We can allow space. But '0' is used more common, right?

> 
>> +                       i++;
>> +               if (fmt[i] >= '1' && fmt[i] <= '9') {
>> +                       i++;
>> +                       while (fmt[i] >= '0' && fmt[i] <= '9')
>> +                               i++;
>> +               }
>> +
>> +               if (fmt[i] == 's') {
>> +                       /* disallow any further format extensions */
>> +                       if (fmt[i + 1] != 0 &&
>> +                           !isspace(fmt[i + 1]) &&
>> +                           !ispunct(fmt[i + 1]))
>> +                               goto out;
> 
> I'm not sure I follow this check either. printf("%sbla", "whatever")
> is a perfectly fine format string. Unless seq_printf has some
> additional restrictions?

Yes, just some restriction inherited from bpf_trace_printk().
Will remove.

> 
>> +
>> +                       /* try our best to copy */
>> +                       if (memcpy_cnt >= MAX_SEQ_PRINTF_MAX_MEMCPY) {
>> +                               err = -E2BIG;
>> +                               goto out;
>> +                       }
>> +
> 
> [...]
> 
>> +
>> +static int bpf_seq_printf_btf_ids[5];
>> +static const struct bpf_func_proto bpf_seq_printf_proto = {
>> +       .func           = bpf_seq_printf,
>> +       .gpl_only       = true,
>> +       .ret_type       = RET_INTEGER,
>> +       .arg1_type      = ARG_PTR_TO_BTF_ID,
>> +       .arg2_type      = ARG_PTR_TO_MEM,
>> +       .arg3_type      = ARG_CONST_SIZE,
> 
> It feels like allowing zero shouldn't hurt too much?

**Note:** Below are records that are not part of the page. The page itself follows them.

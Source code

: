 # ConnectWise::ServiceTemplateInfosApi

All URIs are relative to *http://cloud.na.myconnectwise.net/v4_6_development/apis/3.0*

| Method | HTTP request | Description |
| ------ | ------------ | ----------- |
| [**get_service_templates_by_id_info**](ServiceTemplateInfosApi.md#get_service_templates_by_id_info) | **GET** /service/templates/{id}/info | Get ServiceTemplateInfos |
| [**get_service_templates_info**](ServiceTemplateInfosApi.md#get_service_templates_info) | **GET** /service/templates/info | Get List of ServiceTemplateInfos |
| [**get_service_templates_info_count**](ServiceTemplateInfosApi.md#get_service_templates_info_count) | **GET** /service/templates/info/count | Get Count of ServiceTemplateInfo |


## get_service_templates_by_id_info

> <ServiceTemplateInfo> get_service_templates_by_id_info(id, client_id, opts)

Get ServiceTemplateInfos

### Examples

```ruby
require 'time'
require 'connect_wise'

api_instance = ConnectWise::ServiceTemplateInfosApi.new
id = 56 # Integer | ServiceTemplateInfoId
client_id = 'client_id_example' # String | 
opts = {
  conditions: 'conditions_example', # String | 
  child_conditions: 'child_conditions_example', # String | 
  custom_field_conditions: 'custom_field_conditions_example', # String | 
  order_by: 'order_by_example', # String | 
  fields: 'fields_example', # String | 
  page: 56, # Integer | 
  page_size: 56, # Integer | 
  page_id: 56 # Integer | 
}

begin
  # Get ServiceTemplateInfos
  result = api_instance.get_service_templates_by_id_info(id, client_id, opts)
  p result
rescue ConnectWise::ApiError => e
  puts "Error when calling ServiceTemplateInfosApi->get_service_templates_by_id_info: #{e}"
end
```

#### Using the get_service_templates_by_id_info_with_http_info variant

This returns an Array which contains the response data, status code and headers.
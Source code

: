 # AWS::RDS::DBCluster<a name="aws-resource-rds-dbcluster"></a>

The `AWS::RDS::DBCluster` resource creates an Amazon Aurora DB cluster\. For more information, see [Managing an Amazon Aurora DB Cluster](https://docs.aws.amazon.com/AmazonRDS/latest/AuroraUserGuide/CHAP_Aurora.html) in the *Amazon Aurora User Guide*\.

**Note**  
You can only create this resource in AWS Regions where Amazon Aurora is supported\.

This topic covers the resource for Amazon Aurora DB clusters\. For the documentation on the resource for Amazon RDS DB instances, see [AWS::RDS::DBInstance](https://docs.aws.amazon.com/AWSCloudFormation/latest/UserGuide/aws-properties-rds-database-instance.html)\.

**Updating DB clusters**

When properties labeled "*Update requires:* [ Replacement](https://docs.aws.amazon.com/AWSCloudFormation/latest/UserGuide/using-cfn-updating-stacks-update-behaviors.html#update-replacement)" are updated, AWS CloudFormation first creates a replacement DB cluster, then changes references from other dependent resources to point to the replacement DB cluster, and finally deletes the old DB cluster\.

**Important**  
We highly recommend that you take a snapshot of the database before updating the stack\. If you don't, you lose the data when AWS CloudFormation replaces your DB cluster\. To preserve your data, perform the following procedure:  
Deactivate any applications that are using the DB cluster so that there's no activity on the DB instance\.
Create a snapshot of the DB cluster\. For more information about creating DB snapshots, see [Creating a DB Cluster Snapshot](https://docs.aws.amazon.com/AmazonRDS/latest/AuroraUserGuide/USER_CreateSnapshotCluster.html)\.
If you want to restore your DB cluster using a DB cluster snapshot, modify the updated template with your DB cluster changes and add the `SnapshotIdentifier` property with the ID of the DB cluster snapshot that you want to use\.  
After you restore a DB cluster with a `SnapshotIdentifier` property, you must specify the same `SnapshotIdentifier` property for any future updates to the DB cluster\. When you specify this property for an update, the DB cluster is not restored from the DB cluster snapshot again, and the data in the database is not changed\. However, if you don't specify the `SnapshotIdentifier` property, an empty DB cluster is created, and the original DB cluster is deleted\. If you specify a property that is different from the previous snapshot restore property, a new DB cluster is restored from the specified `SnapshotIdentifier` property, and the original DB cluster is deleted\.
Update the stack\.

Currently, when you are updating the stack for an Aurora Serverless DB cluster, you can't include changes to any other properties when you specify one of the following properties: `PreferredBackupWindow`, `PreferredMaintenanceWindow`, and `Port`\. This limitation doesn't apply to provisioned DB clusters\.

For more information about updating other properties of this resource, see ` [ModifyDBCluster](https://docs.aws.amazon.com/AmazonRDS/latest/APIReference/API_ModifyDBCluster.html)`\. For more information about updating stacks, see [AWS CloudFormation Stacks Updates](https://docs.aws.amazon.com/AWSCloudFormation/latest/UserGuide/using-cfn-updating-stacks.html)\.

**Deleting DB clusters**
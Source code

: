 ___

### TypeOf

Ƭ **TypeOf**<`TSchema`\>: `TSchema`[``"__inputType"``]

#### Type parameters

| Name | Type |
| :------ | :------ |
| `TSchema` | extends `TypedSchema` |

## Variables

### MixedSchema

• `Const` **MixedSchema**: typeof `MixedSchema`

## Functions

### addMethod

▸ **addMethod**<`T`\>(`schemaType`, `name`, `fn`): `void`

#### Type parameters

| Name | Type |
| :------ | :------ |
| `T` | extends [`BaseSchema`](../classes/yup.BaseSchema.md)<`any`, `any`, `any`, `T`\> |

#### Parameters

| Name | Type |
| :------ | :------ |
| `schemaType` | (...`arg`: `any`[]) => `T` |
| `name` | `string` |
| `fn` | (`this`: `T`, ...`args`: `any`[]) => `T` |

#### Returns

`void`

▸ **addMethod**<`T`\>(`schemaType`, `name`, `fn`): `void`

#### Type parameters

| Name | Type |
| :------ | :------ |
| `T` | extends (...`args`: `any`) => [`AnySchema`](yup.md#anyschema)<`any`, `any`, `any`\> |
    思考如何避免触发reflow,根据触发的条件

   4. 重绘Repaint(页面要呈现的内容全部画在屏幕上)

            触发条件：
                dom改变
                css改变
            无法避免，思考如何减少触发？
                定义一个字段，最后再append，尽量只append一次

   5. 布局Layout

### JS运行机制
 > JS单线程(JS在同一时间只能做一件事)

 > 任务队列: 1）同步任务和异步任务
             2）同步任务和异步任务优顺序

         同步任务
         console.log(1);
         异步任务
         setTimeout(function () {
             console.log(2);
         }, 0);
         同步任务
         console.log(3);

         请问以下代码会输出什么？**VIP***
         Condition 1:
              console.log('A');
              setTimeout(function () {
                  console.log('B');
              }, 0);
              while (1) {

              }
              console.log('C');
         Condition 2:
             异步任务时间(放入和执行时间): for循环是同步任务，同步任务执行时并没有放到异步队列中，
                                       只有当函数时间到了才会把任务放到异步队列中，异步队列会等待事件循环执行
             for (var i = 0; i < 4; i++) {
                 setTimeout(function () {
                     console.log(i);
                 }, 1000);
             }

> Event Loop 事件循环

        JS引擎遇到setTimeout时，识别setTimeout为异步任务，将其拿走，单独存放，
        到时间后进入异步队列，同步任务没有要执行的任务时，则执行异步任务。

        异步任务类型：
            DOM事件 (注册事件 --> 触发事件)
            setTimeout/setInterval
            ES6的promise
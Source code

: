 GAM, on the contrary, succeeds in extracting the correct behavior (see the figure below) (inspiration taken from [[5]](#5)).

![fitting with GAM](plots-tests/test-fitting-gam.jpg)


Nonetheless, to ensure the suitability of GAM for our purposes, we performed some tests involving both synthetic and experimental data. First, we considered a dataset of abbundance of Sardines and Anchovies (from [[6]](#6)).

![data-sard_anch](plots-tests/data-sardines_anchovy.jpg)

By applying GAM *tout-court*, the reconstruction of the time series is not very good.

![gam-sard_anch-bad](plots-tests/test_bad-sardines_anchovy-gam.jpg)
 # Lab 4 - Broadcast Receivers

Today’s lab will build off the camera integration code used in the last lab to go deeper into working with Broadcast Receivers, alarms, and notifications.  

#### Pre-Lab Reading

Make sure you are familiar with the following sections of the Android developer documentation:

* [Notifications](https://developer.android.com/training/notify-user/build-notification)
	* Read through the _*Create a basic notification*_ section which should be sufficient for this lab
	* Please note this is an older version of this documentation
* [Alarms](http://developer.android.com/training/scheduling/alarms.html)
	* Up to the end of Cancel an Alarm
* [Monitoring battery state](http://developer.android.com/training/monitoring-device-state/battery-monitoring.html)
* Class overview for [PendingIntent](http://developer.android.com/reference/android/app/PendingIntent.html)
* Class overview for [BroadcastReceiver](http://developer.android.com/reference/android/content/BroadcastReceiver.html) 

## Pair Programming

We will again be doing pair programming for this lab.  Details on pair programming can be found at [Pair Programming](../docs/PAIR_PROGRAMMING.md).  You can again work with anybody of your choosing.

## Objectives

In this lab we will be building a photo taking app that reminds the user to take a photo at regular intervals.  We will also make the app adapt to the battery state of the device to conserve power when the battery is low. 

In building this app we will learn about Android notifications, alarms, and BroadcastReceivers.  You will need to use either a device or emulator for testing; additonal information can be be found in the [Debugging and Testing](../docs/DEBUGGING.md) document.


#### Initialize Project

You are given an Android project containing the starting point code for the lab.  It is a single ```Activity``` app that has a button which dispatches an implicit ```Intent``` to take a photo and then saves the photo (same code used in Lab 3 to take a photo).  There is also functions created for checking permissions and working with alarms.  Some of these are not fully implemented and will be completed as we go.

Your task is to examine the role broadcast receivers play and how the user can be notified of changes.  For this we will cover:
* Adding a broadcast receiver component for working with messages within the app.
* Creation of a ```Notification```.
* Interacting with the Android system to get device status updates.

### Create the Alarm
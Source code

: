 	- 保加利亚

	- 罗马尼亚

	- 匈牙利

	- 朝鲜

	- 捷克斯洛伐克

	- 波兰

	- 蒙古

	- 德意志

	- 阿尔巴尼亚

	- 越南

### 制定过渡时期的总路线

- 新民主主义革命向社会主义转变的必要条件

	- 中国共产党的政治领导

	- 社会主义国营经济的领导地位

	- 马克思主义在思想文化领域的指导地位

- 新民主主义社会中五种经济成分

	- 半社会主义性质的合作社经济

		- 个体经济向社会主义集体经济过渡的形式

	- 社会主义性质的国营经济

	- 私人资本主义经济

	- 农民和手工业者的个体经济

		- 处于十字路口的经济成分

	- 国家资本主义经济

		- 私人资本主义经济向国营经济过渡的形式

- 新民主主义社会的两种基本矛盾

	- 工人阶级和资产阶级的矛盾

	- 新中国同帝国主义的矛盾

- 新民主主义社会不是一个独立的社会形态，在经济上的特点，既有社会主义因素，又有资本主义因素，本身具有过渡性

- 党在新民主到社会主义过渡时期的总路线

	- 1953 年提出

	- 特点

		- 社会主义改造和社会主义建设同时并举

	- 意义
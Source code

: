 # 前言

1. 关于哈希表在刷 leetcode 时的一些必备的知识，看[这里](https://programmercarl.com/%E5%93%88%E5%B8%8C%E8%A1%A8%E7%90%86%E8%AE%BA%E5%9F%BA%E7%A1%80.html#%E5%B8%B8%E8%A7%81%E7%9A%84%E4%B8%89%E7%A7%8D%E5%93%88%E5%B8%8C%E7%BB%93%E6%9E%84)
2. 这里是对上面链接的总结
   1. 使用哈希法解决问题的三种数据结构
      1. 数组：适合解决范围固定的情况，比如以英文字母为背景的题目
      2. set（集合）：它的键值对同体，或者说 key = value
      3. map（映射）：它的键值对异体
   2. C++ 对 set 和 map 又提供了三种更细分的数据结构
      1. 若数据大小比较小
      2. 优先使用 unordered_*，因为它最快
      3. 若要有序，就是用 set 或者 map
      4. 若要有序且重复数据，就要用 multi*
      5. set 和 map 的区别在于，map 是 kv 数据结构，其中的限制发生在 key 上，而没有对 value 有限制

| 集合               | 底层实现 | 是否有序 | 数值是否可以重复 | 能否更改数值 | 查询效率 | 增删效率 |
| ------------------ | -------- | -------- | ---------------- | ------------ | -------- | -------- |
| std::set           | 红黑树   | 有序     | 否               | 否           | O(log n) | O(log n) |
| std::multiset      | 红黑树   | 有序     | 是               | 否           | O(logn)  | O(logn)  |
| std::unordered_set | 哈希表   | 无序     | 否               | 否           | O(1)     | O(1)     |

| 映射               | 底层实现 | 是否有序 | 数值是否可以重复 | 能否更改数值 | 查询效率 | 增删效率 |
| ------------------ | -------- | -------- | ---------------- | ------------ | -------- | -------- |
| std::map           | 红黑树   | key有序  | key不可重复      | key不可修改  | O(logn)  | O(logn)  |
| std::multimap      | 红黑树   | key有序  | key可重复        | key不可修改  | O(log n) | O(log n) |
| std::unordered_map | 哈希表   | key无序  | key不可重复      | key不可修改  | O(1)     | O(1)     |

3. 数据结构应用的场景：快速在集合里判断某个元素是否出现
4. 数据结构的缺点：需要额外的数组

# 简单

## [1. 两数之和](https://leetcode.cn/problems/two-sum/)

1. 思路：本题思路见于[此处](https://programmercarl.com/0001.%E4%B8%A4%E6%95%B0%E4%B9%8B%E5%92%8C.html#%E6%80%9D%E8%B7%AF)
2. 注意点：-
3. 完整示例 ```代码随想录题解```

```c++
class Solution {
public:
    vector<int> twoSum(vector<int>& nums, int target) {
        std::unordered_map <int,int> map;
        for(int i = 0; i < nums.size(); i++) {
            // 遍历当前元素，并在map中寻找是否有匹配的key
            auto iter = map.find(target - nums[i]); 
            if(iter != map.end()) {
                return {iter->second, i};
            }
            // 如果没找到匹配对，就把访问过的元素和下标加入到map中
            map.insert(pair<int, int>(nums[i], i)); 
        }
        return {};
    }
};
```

This is the format string, I would prefer to keep it non-zero.

> 
>> +       .arg4_type      = ARG_PTR_TO_MEM_OR_NULL,
>> +       .arg5_type      = ARG_CONST_SIZE_OR_ZERO,
>> +       .btf_id         = bpf_seq_printf_btf_ids,
>> +};
>> +
>> +BPF_CALL_3(bpf_seq_write, struct seq_file *, m, const void *, data, u32, len)
>> +{
>> +       return seq_write(m, data, len) ? -EOVERFLOW : 0;
>> +}
>> +
>> +static int bpf_seq_write_btf_ids[5];
>> +static const struct bpf_func_proto bpf_seq_write_proto = {
>> +       .func           = bpf_seq_write,
>> +       .gpl_only       = true,
>> +       .ret_type       = RET_INTEGER,
>> +       .arg1_type      = ARG_PTR_TO_BTF_ID,
>> +       .arg2_type      = ARG_PTR_TO_MEM,
>> +       .arg3_type      = ARG_CONST_SIZE,
> 
> Same, ARG_CONST_SIZE_OR_ZERO?

This one, possible. Let me check.

> 
>> +       .btf_id         = bpf_seq_write_btf_ids,
>> +};
>> +
> 
> [...]
>